Propaganda yang Sistematis
Penyesatan opini, dalam berbagai bentuknya, sesungguhnya merupakan bagian dari sebuah propaganda. Propaganda sering diartikan sebagai suatu proses yang melibatkan seorang komunikator yang bertujuan untuk mengubah sikap, pendapat, dan perilaku penduduk yang menjadi sasarannya melalu simbol-simbol verbal, tulisan, dan perilaku; dengan menggunakan media seperti buku-buku, pamflet, film, ceramah, dan lain-lain. Propaganda merupakan salah satu metode standar yang digunakan negara untuk mengamankan, memelihara, dan menerapkan power (kekuasaan) dalam rangka memajukan kepentingan nasionalnya. (Columbus dan Wolf, Pengantar Hubungan Internasional, hlm. 184).
Melihat defenisi di atas, propaganda merupakan perkara yang ‘wajib’ ada dalam sebuah negara, apalagi negara yang ideologis. Di sinilah penguasa atau rakyat sebuah negara harus benar-benar mampu menilai mana yang merupakan propaganda mana yang tidak. Penguasa atau rakyat sebuah negara yang gagal memahami propaganda negara lain akan mengakibatkan perubahan sikap, pendapat, dan perilakunya justru sejalan dengan kepentingan musuh.

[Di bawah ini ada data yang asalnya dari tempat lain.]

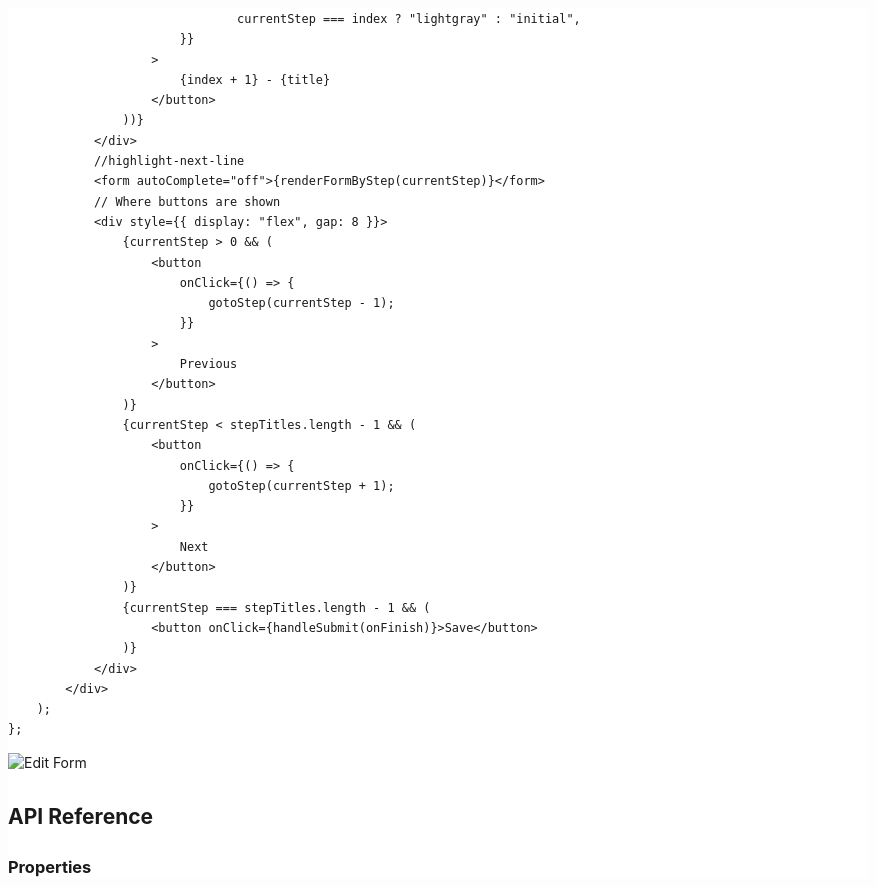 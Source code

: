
 ```tsx title="src/pages/posts/edit.tsx"
                                currentStep === index ? "lightgray" : "initial",
                        }}
                    >
                        {index + 1} - {title}
                    </button>
                ))}
            </div>
            //highlight-next-line
            <form autoComplete="off">{renderFormByStep(currentStep)}</form>
            // Where buttons are shown
            <div style={{ display: "flex", gap: 8 }}>
                {currentStep > 0 && (
                    <button
                        onClick={() => {
                            gotoStep(currentStep - 1);
                        }}
                    >
                        Previous
                    </button>
                )}
                {currentStep < stepTitles.length - 1 && (
                    <button
                        onClick={() => {
                            gotoStep(currentStep + 1);
                        }}
                    >
                        Next
                    </button>
                )}
                {currentStep === stepTitles.length - 1 && (
                    <button onClick={handleSubmit(onFinish)}>Save</button>
                )}
            </div>
        </div>
    );
};
```

<div class="img-container" style={{"max-width": "800px"}}>
    <div class="window">
        <div class="control red"></div>
        <div class="control orange"></div>
        <div class="control green"></div>
    </div>
    <img src={editForm} alt="Edit Form" />
</div>

## API Reference

### Properties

Umat Islam sebagai umat yang ideologis harus benar-benar menyadari bahwa propaganda itu benar-benar ada. Propaganda bisa dilakukan secara sistematis untuk mendapat kemanfaatan jangka pendek atau bisa juga untuk kemanfaatan jangka panjang. Untuk jangka pendek, misalnya, melegalisasi serangan ke sebuah negara dan menjatuhkan sebuah rezim atau pemerintahan di sebuah negara; seperti propaganda AS untuk menjatuhkan rezim Saddam Hussein, Soekarno, dan Soeharto, termasuk Taliban di Afganistan. Sebagai contoh, saat hendak menyerang Irak dalam Perang Teluk II, AS melancarkan propaganda dengan melakukan pembohongan informasi kepada kongres dan publik AS.
Terungkap kebohongan Nariyah yang katanya merupakan saksi kekejaman tentara Irak. Namun ternyata, gadis ini tidak pernah bekerja di Kuwait dan saat peristiwa ada di Paris. Atas dasar laporan bohong itulah, kongres menyetujui serangan ke Irak. (Lihat: ZA Maulani, dalam, Terorisme dan Konspirasi Anti Islam, hlm. 9). Untuk menjatuhkan rezim Taliban, AS dalam propagandanya mendaftar pengkhianatan Taliban terhadap rakyat Afganistan seperti pembantaian, pelanggaran hak asasi wanita dan anak perempuan, perilaku korup, dan menggunakan Islam sebagai selubung pembantaian etnis. (Jaringan Teroris, Deparlu AS, hlm 13).
Propaganda bisa dilakukan juga untuk kepentingan jangka panjang. Propaganda seperti ini biasanya lebih bersinggungan dengan nilai-nilai ideologis yang ingin disebarkan di pihak lawan dan, sebaliknya, menanamkan ‘citra jelek’ terhadap nilai-nilai ideologis yang dianut oleh negara musuh. Tipe propaganda seperti ini biasa lebih membutuhkan waktu yang panjang, namun secara sistematis dan kontinu terus dilakukan. Sebagai contoh, bagaimana AS dengan gencar menyebarkan nilai-nilai ideologisnya seperti sekularisme, demokrasi, HAM, kebebasan, dan pasar bebas. Sesungguhnya ini merupakan propaganda jangka panjang AS. Tujuannya jelas, yakni untuk kepentingan AS sendiri. Sebaliknya, AS membuat citra jelek terhadap lawan ideologinya seperti tuduhan teroris, ekstrimis, konservatif, dan pencitraan jelek lainnya. Metode utama propaganda jangka panjang ini yang dilakukan oleh AS adalah disinformasi, yakni melakukan penyesatan opini. Inilah yang sekarang ini sedang dilakukan oleh AS kepada musuh utama ideologisnya, yakni Islam.